In the northwest, tomatoes really are only worth eating in the summer, unless you roast them to coax out more sweetness. Come late August - September, we prove that our dirt grows some pretty great tomatoes. I buy them in all shapes and sizes and do as little to them as I possibly can because, really, they’re pretty near perfect as is.
You can do tomato toast a number of ways. Grilled bread rubbed with fresh garlic and then a thick slice of tomato, salt and a touch of olive oil is good. Or, you can do as they do in Spain, which is to rub the crusty toast with the tomato itself. I’ve grated the tomato on a box grater and topped that on toast.
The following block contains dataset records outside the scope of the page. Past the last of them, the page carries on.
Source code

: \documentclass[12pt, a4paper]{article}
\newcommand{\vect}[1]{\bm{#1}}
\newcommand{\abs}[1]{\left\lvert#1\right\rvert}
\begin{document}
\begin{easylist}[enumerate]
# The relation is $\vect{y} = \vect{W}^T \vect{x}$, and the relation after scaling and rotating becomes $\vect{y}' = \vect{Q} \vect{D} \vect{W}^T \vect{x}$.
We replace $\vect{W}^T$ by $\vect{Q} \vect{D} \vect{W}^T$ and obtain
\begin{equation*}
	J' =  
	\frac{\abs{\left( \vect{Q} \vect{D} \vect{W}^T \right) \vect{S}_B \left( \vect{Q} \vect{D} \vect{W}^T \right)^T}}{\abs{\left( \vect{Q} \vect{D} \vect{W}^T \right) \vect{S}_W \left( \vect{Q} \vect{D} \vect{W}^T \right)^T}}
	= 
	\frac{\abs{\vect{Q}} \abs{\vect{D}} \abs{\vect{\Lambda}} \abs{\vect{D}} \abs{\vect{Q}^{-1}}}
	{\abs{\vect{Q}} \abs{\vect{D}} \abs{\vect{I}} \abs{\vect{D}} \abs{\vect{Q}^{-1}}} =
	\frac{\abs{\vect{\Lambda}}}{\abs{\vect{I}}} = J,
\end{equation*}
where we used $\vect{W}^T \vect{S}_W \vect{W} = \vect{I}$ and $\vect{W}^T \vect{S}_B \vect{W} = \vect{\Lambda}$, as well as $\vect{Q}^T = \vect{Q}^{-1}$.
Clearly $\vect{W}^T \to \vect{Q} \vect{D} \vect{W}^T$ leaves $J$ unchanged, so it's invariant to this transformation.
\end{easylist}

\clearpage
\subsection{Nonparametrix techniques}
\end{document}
Or, slather the bread with ricotta and then the tomato.
A kicked up BLT
Add minced basil and a bit of raw garlic to some mayonnaise. Spread this onto two pieces of toasted bread. Top with lettuce, tomato, crisp bacon and avocado if you’d like.
Summer’s tomato sauce
Blend some tomatoes with garlic, dried or fresh oregano and a bit of olive oil. Toss with cooked pasta. You could also heat this up for a fresh tomato soup or served chilled as gazpacho. Top with avocado and cilantro for even more freshness.
“Knee high by the fourth of July” is the mantra I grew up hearing. If the hardy stalks of corn don’t rise to your knee by the time the fireworks go off, then we know it’s going to be a late season.
Around here the kernels are so sweet I’ve been known to eat them right off the cob. But if you’re not into that, try these other great ideas.
Grill whole corn cobs with the husks removed until charred, and the kernels brighten in color. While warm, slather mayonnaise or a mixture of mayonnaise and sour cream over the cob. Top with crumbled cotija (an aged Mexican cheese) and a squeeze of lime. Some like to sprinkle chile powder over it as well.
Corn salad with feta and herbs
Remove the kernels off of cooled, cooked cobs. Toss with olive oil, lemon, crumbled feta and a couple handfuls of fresh herbs such as basil, chives, mint and parsley.
Really there’s nothing better than a snacking on a bowl of cherries served over ice. Plus, ice it’s the best way to cool down — or at least have fun trying.
White chocolate dipped cherries
That pretty much sums it up. Melt white chocolate over a double boiler with a touch of canola, or other flavorless oil). Dip the cherries into the chocolate then place in the refrigerator to set up. Serve these for a simple summer dessert.
Combine halved and pitted cherries with a bit of sugar and water. Bring to a boil then turn off the heat and let cool. Add a bit of this cherry syrup to glass and top with club soda and a squeeze of lime juice. Add a splash of cream for a cherry cream soda. Or a scoop of vanilla ice cream for a float.
Roasted cherry jam
In the same way we made the strawberry jam you can roast cherries, sugar and a bit of lemon into a sweet, soft jam without standing at the stove and stirring a pot.
If your interested in the perfecting the craft of making prize-winning jam, you can master creating these sweet spreads in the Craftsy class Jam & Marmalade: The Blue Chair Way.
Peppers come late in the summer in a variety of shapes, sizes and spice levels. Their season is short, so while it’s here, I like to roast as many as I can to have throughout the year. Well this is always my intention, but what usually ends up happening is they never make it passed dinner.
I’ll use those roasted peppers in sauces, soups and served simply as part of an antipasto platter, which is often made a meal in these hot months.
Add sliced peppers in varying shades of spiciness (depending on what you can handle) to a brine made up of apple cider vinegar, sugar, salt, water and spices like garlic and oregano. Cook the peppers in the brine until they are soft and plump. Cool completely then refrigerate or can. Use these on grilled sausages, in pasta salads, on sandwiches or as the base for a vinaigrette.